Justiça
É com o fim da gestão da defensora pública geral da Bahia, Firmiane Venâncio, que se encerra um ciclo de 10 anos de um grupo político que ajudou a retomar a importância da Defensoria Pública do Estado. No próximo domingo, dia 2 de março, Venâncio passará o bastão para a defensora pública Camila Canário, escolhida pelo governador Jerônimo Rodrigues, a partir de uma lista tríplice formada pela classe.
Em entrevista ao BNews, a defensora pública avalia não só o período de sua gestão, mas de um trabalho que começou há 10 anos, quando Clériston Cavalcante de Macedo foi escolhido para chefiar a instituição. Neste primeiro bloco, Firmiane Venâncio afirma que a Defensoria ganhou uma “nova cara” nesse período. “Fizemos a Defensoria ser mais conhecida pela população, em uma estratégia de expansão, com o conhecimento da população sobre os nossos serviços”, afirmou. Uma das conquistas mais importantes para a gestora foi expandir os serviços da Defensoria para os 27 territórios de identidade do estado e ampliar para 426 defensores públicos.

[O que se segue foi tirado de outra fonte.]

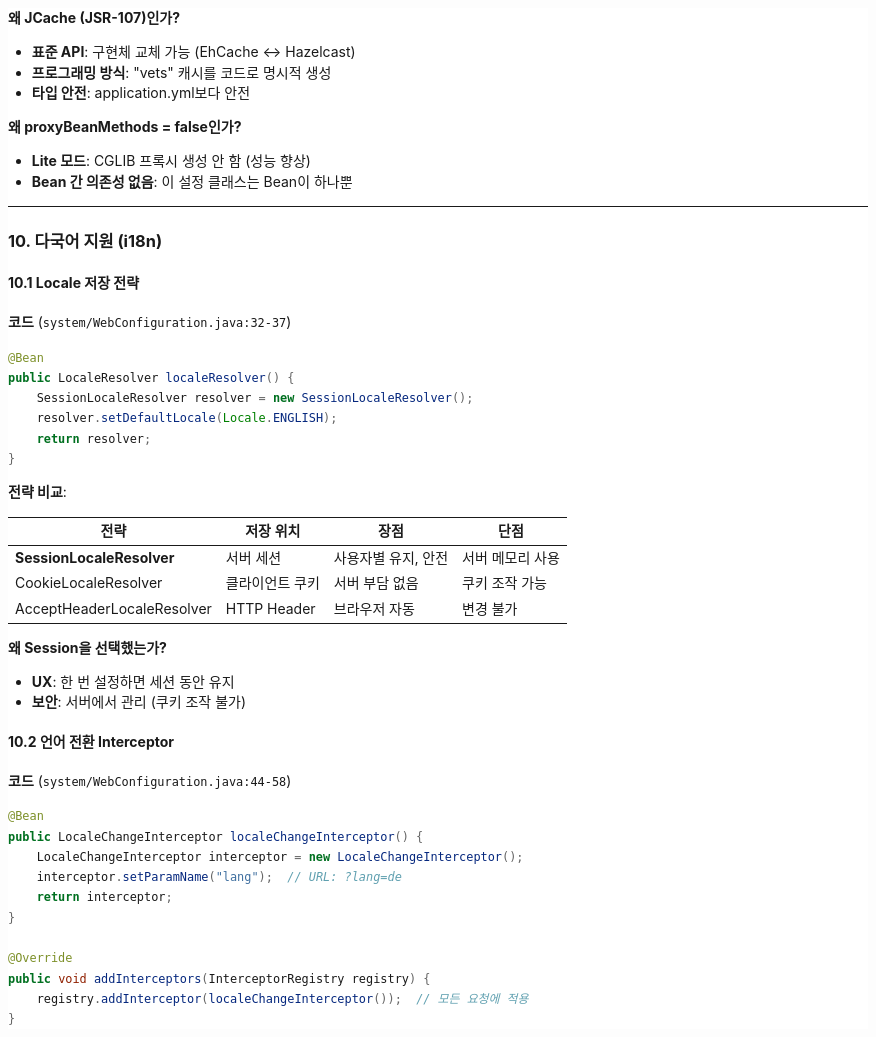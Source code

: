**왜 JCache (JSR-107)인가?**
- **표준 API**: 구현체 교체 가능 (EhCache ↔ Hazelcast)
- **프로그래밍 방식**: "vets" 캐시를 코드로 명시적 생성
- **타입 안전**: application.yml보다 안전

**왜 proxyBeanMethods = false인가?**
- **Lite 모드**: CGLIB 프록시 생성 안 함 (성능 향상)
- **Bean 간 의존성 없음**: 이 설정 클래스는 Bean이 하나뿐

---

### 10. 다국어 지원 (i18n)

#### 10.1 Locale 저장 전략

**코드** (`system/WebConfiguration.java:32-37`)
```java
@Bean
public LocaleResolver localeResolver() {
    SessionLocaleResolver resolver = new SessionLocaleResolver();
    resolver.setDefaultLocale(Locale.ENGLISH);
    return resolver;
}
```

**전략 비교**:

| 전략 | 저장 위치 | 장점 | 단점 |
|------|-----------|------|------|
| **SessionLocaleResolver** | 서버 세션 | 사용자별 유지, 안전 | 서버 메모리 사용 |
| CookieLocaleResolver | 클라이언트 쿠키 | 서버 부담 없음 | 쿠키 조작 가능 |
| AcceptHeaderLocaleResolver | HTTP Header | 브라우저 자동 | 변경 불가 |

**왜 Session을 선택했는가?**
- **UX**: 한 번 설정하면 세션 동안 유지
- **보안**: 서버에서 관리 (쿠키 조작 불가)

#### 10.2 언어 전환 Interceptor

**코드** (`system/WebConfiguration.java:44-58`)
```java
@Bean
public LocaleChangeInterceptor localeChangeInterceptor() {
    LocaleChangeInterceptor interceptor = new LocaleChangeInterceptor();
    interceptor.setParamName("lang");  // URL: ?lang=de
    return interceptor;
}

@Override
public void addInterceptors(InterceptorRegistry registry) {
    registry.addInterceptor(localeChangeInterceptor());  // 모든 요청에 적용
}
```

Um dos períodos mais delicados da gestão de Firmiane Venâncio foi o enfrentamento da greve deflagrada pela categoria por 40 dias, para forçar a aprovação de um projeto de lei que valoriza a carreira. Segundo Firmiane, a greve não afetou os serviços da Defensoria, que atingiu um feito de mais de três milhões de atos judiciais em 2024.
Ela também falou do uso dos métodos de resolução de conflitos extrajudiciais para evitar litígios desnecessários e longos no Judiciário.
Já no último bloco, Firmiane Venâncio avalia o movimento político que inviabilizou sua recondução ao cargo de chefe da Defensoria Pública por mais dois anos.